TASK REQUIREMENTS: Down to the last line, restate the records below word for word, dropping every image.

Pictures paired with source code
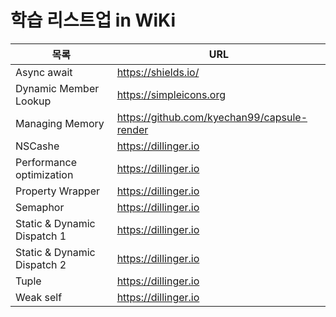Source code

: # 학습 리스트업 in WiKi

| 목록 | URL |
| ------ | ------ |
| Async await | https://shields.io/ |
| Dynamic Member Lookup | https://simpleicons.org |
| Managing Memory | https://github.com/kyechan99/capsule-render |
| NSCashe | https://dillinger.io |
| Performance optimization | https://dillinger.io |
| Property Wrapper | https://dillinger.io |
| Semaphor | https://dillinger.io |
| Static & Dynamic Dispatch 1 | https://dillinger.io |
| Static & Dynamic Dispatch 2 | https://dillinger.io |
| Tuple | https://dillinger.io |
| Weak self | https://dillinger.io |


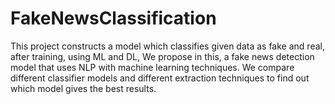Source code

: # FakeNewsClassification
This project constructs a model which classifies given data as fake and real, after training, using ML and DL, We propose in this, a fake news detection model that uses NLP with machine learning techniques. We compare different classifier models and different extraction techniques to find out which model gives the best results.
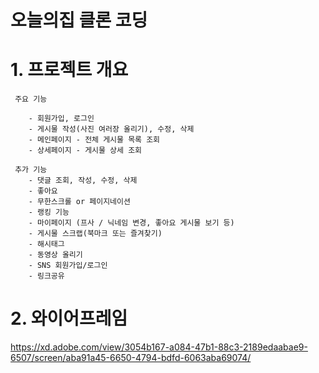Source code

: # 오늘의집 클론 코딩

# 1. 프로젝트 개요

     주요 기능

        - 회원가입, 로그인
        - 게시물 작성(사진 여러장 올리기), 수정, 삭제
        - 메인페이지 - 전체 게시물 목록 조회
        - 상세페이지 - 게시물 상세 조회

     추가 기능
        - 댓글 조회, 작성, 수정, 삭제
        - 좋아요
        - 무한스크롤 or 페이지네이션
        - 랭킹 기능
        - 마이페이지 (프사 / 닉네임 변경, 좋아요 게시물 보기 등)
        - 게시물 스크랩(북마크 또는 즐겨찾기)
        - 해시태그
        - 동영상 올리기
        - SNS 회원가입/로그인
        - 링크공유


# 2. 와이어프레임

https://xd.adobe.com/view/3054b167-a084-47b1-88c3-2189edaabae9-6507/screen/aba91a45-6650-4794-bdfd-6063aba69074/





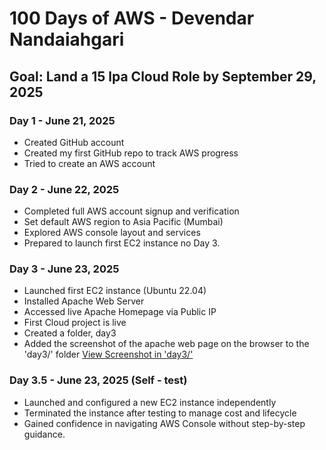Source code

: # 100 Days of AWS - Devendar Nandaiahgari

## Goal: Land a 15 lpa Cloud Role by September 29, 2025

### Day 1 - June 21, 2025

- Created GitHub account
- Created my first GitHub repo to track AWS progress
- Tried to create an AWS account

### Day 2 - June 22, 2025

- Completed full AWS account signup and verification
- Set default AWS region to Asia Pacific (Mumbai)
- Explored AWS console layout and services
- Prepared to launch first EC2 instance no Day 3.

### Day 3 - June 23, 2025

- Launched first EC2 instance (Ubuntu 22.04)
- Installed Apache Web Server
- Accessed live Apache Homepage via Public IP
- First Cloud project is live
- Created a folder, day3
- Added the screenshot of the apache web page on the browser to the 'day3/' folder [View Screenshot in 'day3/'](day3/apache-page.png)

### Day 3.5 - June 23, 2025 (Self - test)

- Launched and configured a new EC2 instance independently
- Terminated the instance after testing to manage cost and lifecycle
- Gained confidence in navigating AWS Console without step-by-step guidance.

RESPONSE FOR THIS EXERCISE:
Source code

: # 학습 리스트업 in WiKi

| 목록 | URL |
| ------ | ------ |
| Async await | https://shields.io/ |
| Dynamic Member Lookup | https://simpleicons.org |
| Managing Memory | https://github.com/kyechan99/capsule-render |
| NSCashe | https://dillinger.io |
| Performance optimization | https://dillinger.io |
| Property Wrapper | https://dillinger.io |
| Semaphor | https://dillinger.io |
| Static & Dynamic Dispatch 1 | https://dillinger.io |
| Static & Dynamic Dispatch 2 | https://dillinger.io |
| Tuple | https://dillinger.io |
| Weak self | https://dillinger.io |


Source code

: # FakeNewsClassification
This project constructs a model which classifies given data as fake and real, after training, using ML and DL, We propose in this, a fake news detection model that uses NLP with machine learning techniques. We compare different classifier models and different extraction techniques to find out which model gives the best results.
Source code

: # 오늘의집 클론 코딩

# 1. 프로젝트 개요

     주요 기능

        - 회원가입, 로그인
        - 게시물 작성(사진 여러장 올리기), 수정, 삭제
        - 메인페이지 - 전체 게시물 목록 조회
        - 상세페이지 - 게시물 상세 조회

     추가 기능
        - 댓글 조회, 작성, 수정, 삭제
        - 좋아요
        - 무한스크롤 or 페이지네이션
        - 랭킹 기능
        - 마이페이지 (프사 / 닉네임 변경, 좋아요 게시물 보기 등)
        - 게시물 스크랩(북마크 또는 즐겨찾기)
        - 해시태그
        - 동영상 올리기
        - SNS 회원가입/로그인
        - 링크공유


# 2. 와이어프레임

https://xd.adobe.com/view/3054b167-a084-47b1-88c3-2189edaabae9-6507/screen/aba91a45-6650-4794-bdfd-6063aba69074/





Source code

: # 100 Days of AWS - Devendar Nandaiahgari

## Goal: Land a 15 lpa Cloud Role by September 29, 2025

### Day 1 - June 21, 2025

- Created GitHub account
- Created my first GitHub repo to track AWS progress
- Tried to create an AWS account

### Day 2 - June 22, 2025

- Completed full AWS account signup and verification
- Set default AWS region to Asia Pacific (Mumbai)
- Explored AWS console layout and services
- Prepared to launch first EC2 instance no Day 3.

### Day 3 - June 23, 2025

- Launched first EC2 instance (Ubuntu 22.04)
- Installed Apache Web Server
- Accessed live Apache Homepage via Public IP
- First Cloud project is live
- Created a folder, day3
- Added the screenshot of the apache web page on the browser to the 'day3/' folder [View Screenshot in 'day3/'](day3/apache-page.png)

### Day 3.5 - June 23, 2025 (Self - test)

- Launched and configured a new EC2 instance independently
- Terminated the instance after testing to manage cost and lifecycle
- Gained confidence in navigating AWS Console without step-by-step guidance.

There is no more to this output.